Lorsque Jerabek arrive au Vityaz l’été passé, l’équipe vise encore une première participation aux séries éliminatoires dans son histoire. Certaines anciennes gloires de la LNH sont aussi sur la glace. La plus célèbre est Maxim Afinogenov. Les joueurs étrangers demeurent toutefois les leaders. Ces derniers ont d’ailleurs permis au Vityaz d’arracher une participation à la première ronde des séries. Au sein de ce groupe, on trouve Roman Horak. Le défenseur tchèque donne beaucoup de crédit à son coéquipier pour les succès de l’équipe.

Harri Sateri« C’est un défenseur incroyable. Il a un talent fou. En offensive, son jeu est impressionnant. Cette année, à Podolsk, il a réellement fait la différence. »

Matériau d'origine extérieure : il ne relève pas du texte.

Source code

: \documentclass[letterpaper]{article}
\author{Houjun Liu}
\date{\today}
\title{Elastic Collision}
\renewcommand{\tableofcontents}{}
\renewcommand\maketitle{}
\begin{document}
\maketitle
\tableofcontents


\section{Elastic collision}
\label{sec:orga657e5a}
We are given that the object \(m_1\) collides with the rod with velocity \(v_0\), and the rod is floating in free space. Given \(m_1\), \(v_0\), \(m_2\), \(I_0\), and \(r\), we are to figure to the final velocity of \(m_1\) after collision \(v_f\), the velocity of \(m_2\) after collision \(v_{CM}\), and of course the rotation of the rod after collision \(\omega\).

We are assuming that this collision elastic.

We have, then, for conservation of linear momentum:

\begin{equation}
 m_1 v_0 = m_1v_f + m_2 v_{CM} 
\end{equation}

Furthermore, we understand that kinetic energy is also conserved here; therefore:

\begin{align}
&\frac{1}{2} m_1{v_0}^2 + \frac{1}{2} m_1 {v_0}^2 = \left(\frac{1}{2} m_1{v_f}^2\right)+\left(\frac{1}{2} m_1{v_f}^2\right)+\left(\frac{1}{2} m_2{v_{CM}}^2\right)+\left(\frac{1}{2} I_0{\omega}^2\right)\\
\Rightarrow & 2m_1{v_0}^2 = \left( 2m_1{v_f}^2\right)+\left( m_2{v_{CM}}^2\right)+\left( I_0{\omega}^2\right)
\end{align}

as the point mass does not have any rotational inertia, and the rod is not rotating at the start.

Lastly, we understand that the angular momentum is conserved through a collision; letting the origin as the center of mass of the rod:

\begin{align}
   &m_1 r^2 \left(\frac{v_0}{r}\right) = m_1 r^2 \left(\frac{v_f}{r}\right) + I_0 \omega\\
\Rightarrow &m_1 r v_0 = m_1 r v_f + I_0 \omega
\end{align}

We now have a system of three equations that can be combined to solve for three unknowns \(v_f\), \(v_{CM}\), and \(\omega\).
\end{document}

Horak n’est pas le seul coéquipier de Jerabek à avoir été impressionné. Le premier gardien de but de l’équipe, le Finlandais Harri Sateri, ne tarit pas d’éloges à l’endroit de Jerabek.

« C’est un très bon joueur. Je suis convaincu qu’il aura du succès dans la LNH. Il est fiable en défensive et il a énormément de talent offensif. Il a tous les atouts pour y arriver. »

Si les joueurs du Vityaz sont reconnaissants envers Jerabek, ce denier l’est envers la KHL. Le Tchèque ne regrette rien de son passage à Podolsk. Il croit avoir progressé grâce à cette ligue.

« C’était ma première expérience dans un circuit en dehors de la République tchèque et j’ai adoré cela. Je suis très heureux d’avoir joué dans la KHL. Le calibre y est au moins deux coches plus élevés que dans mon pays. Les joueurs y sont plus rapides et on ne peut pas s’y trainer les pieds. Ça m’a permis de progresser. J’ai aussi gouté aux longs transports aériens et c’est une bonne préparation pour la LNH. »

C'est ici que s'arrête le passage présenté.